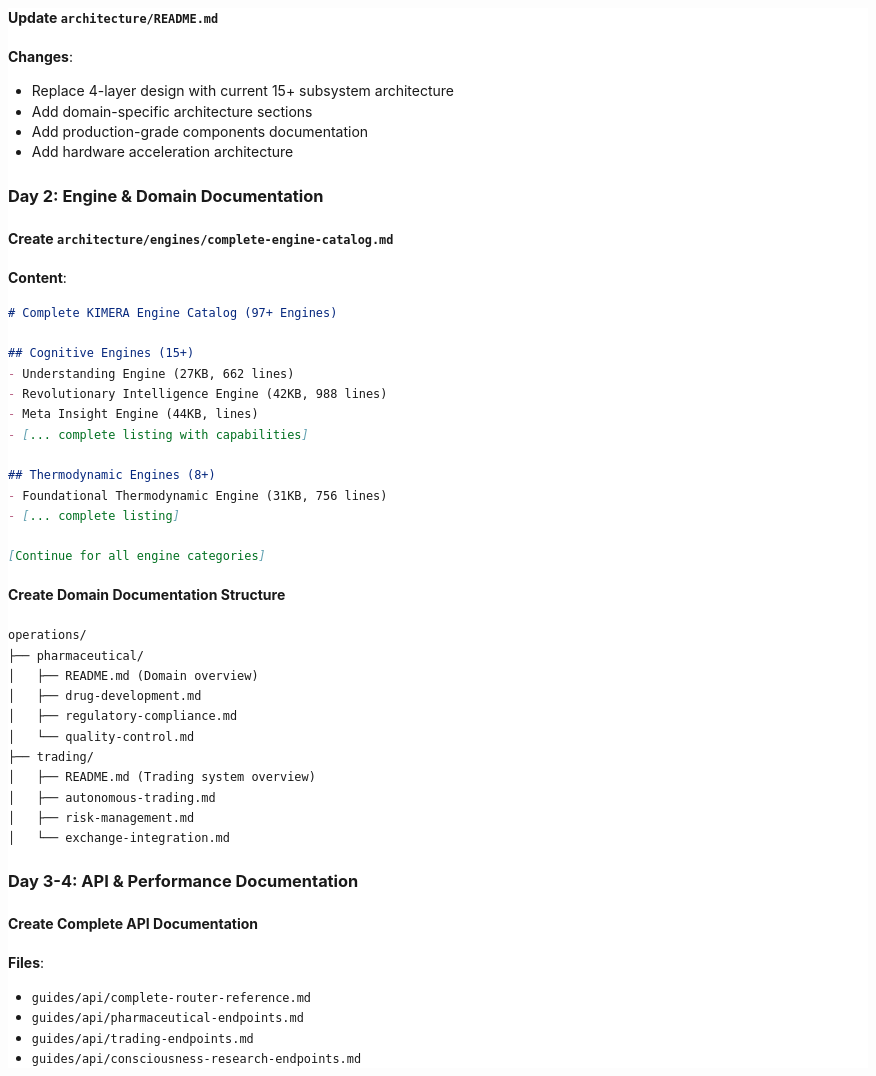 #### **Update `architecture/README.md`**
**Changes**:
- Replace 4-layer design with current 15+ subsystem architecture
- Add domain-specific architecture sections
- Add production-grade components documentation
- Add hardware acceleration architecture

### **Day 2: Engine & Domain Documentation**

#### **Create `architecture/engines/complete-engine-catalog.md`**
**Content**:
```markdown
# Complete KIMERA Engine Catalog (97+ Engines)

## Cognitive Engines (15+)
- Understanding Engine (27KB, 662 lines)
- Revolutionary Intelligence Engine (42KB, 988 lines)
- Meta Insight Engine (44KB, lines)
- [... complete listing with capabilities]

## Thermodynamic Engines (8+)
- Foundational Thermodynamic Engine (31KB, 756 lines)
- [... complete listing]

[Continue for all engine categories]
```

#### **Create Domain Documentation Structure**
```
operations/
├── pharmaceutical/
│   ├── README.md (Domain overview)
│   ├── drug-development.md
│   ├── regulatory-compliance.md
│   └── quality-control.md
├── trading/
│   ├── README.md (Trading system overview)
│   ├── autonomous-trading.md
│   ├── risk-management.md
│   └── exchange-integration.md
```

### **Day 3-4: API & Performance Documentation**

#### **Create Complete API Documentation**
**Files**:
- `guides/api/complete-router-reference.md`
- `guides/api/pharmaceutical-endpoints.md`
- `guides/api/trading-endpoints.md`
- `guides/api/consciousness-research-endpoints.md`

+===+

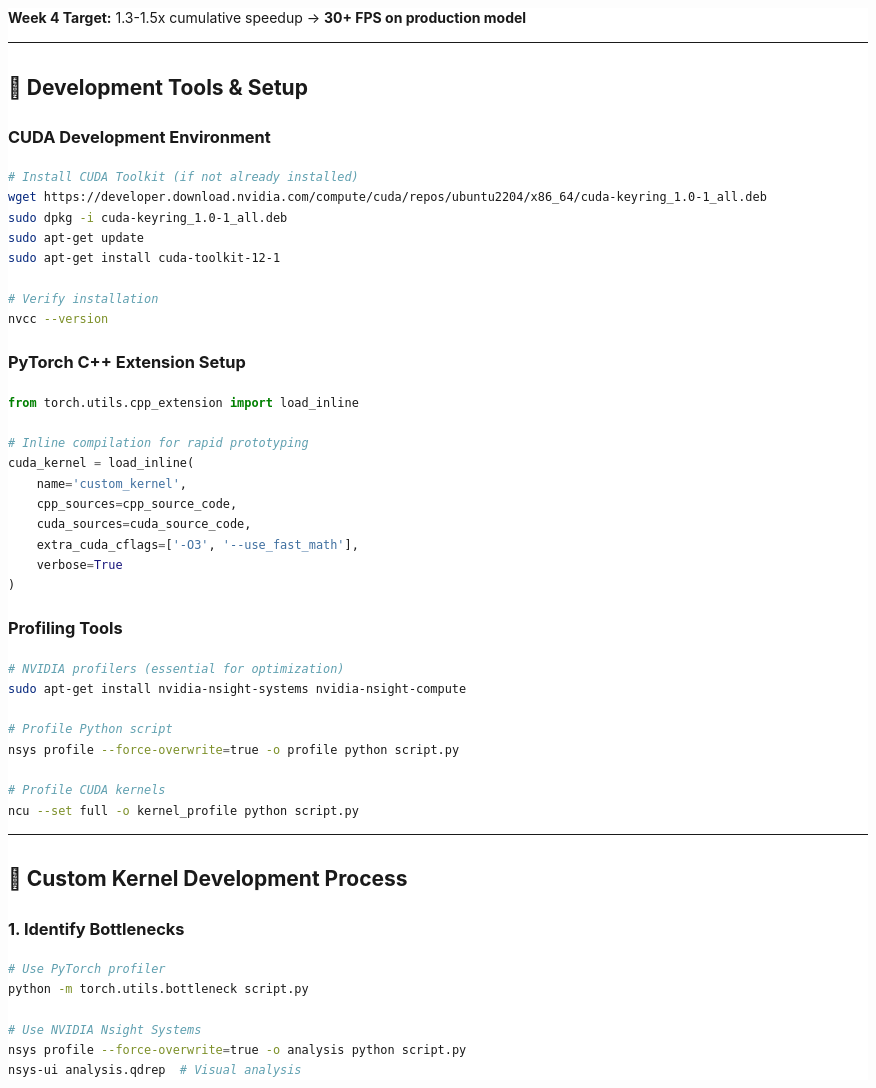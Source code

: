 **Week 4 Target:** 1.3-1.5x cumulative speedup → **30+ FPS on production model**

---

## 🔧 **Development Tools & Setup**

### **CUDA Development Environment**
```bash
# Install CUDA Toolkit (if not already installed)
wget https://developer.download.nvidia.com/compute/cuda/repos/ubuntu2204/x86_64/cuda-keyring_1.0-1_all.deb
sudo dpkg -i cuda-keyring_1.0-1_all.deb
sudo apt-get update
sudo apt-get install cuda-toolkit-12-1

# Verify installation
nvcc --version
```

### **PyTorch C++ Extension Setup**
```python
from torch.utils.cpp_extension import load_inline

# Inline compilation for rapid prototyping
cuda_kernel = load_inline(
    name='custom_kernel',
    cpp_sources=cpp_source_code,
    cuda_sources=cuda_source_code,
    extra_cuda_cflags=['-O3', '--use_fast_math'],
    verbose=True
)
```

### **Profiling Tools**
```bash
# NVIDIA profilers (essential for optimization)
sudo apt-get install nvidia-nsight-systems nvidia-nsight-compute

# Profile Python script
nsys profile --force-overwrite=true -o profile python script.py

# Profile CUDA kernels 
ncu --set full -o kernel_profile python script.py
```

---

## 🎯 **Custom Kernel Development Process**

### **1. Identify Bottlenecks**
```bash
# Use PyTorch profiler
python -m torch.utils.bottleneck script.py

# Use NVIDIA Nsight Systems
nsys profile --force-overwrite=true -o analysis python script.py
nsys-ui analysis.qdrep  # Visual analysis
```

+===+

## What to work on:
Return only the lines of the records in which the string "guides" appears.

## Response to the exercise:
- `guides/api/complete-router-reference.md`
- `guides/api/pharmaceutical-endpoints.md`
- `guides/api/trading-endpoints.md`
- `guides/api/consciousness-research-endpoints.md`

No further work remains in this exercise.